What you need to do:
Among the lines below, take the one holding "- **Framework**: React 19 with TypeScript", the one holding "No problem! If", and all lines between them. Set them down exactly.

(Stored data)
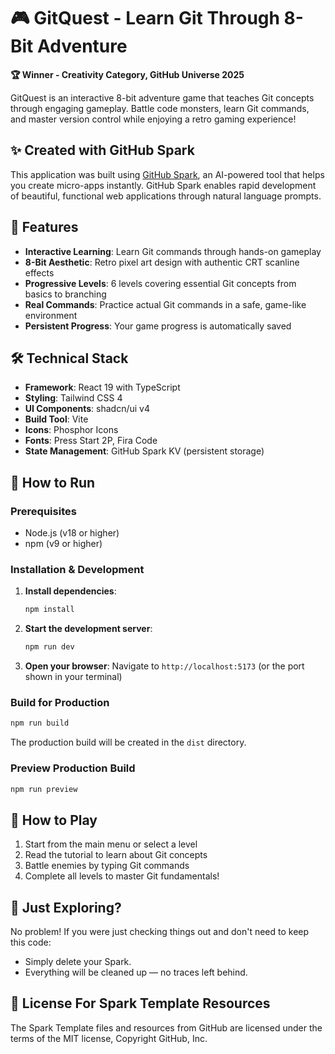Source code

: # 🎮 GitQuest - Learn Git Through 8-Bit Adventure

**🏆 Winner - Creativity Category, GitHub Universe 2025**

GitQuest is an interactive 8-bit adventure game that teaches Git concepts through engaging gameplay. Battle code monsters, learn Git commands, and master version control while enjoying a retro gaming experience!

## ✨ Created with GitHub Spark

This application was built using [GitHub Spark](https://githubnext.com/projects/github-spark), an AI-powered tool that helps you create micro-apps instantly. GitHub Spark enables rapid development of beautiful, functional web applications through natural language prompts.

## 🚀 Features

- **Interactive Learning**: Learn Git commands through hands-on gameplay
- **8-Bit Aesthetic**: Retro pixel art design with authentic CRT scanline effects
- **Progressive Levels**: 6 levels covering essential Git concepts from basics to branching
- **Real Commands**: Practice actual Git commands in a safe, game-like environment
- **Persistent Progress**: Your game progress is automatically saved

## 🛠️ Technical Stack

- **Framework**: React 19 with TypeScript
- **Styling**: Tailwind CSS 4
- **UI Components**: shadcn/ui v4
- **Build Tool**: Vite
- **Icons**: Phosphor Icons
- **Fonts**: Press Start 2P, Fira Code
- **State Management**: GitHub Spark KV (persistent storage)

## 🏃 How to Run

### Prerequisites
- Node.js (v18 or higher)
- npm (v9 or higher)

### Installation & Development

1. **Install dependencies**:
   ```bash
   npm install
   ```

2. **Start the development server**:
   ```bash
   npm run dev
   ```

3. **Open your browser**:
   Navigate to `http://localhost:5173` (or the port shown in your terminal)

### Build for Production

```bash
npm run build
```

The production build will be created in the `dist` directory.

### Preview Production Build

```bash
npm run preview
```

## 🎯 How to Play

1. Start from the main menu or select a level
2. Read the tutorial to learn about Git concepts
3. Battle enemies by typing Git commands
4. Complete all levels to master Git fundamentals!

## 🧹 Just Exploring?
No problem! If you were just checking things out and don't need to keep this code:

- Simply delete your Spark.
- Everything will be cleaned up — no traces left behind.

## 📄 License For Spark Template Resources 

The Spark Template files and resources from GitHub are licensed under the terms of the MIT license, Copyright GitHub, Inc.
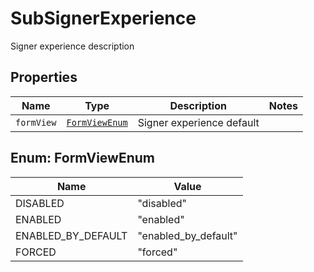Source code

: 

# SubSignerExperience

Signer experience description

## Properties

| Name | Type | Description | Notes |
|------------ | ------------- | ------------- | -------------|
| `formView` | [```FormViewEnum```](#FormViewEnum) |  Signer experience default  |  |



## Enum: FormViewEnum

| Name | Value |
---- | -----
| DISABLED | &quot;disabled&quot; |
| ENABLED | &quot;enabled&quot; |
| ENABLED_BY_DEFAULT | &quot;enabled_by_default&quot; |
| FORCED | &quot;forced&quot; |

Solved exercise:
- **Framework**: React 19 with TypeScript
- **Styling**: Tailwind CSS 4
- **UI Components**: shadcn/ui v4
- **Build Tool**: Vite
- **Icons**: Phosphor Icons
- **Fonts**: Press Start 2P, Fira Code
- **State Management**: GitHub Spark KV (persistent storage)

## 🏃 How to Run

### Prerequisites
- Node.js (v18 or higher)
- npm (v9 or higher)

### Installation & Development

1. **Install dependencies**:
   ```bash
   npm install
   ```

2. **Start the development server**:
   ```bash
   npm run dev
   ```

3. **Open your browser**:
   Navigate to `http://localhost:5173` (or the port shown in your terminal)

### Build for Production

```bash
npm run build
```

The production build will be created in the `dist` directory.

### Preview Production Build

```bash
npm run preview
```

## 🎯 How to Play

1. Start from the main menu or select a level
2. Read the tutorial to learn about Git concepts
3. Battle enemies by typing Git commands
4. Complete all levels to master Git fundamentals!

## 🧹 Just Exploring?
No problem! If you were just checking things out and don't need to keep this code:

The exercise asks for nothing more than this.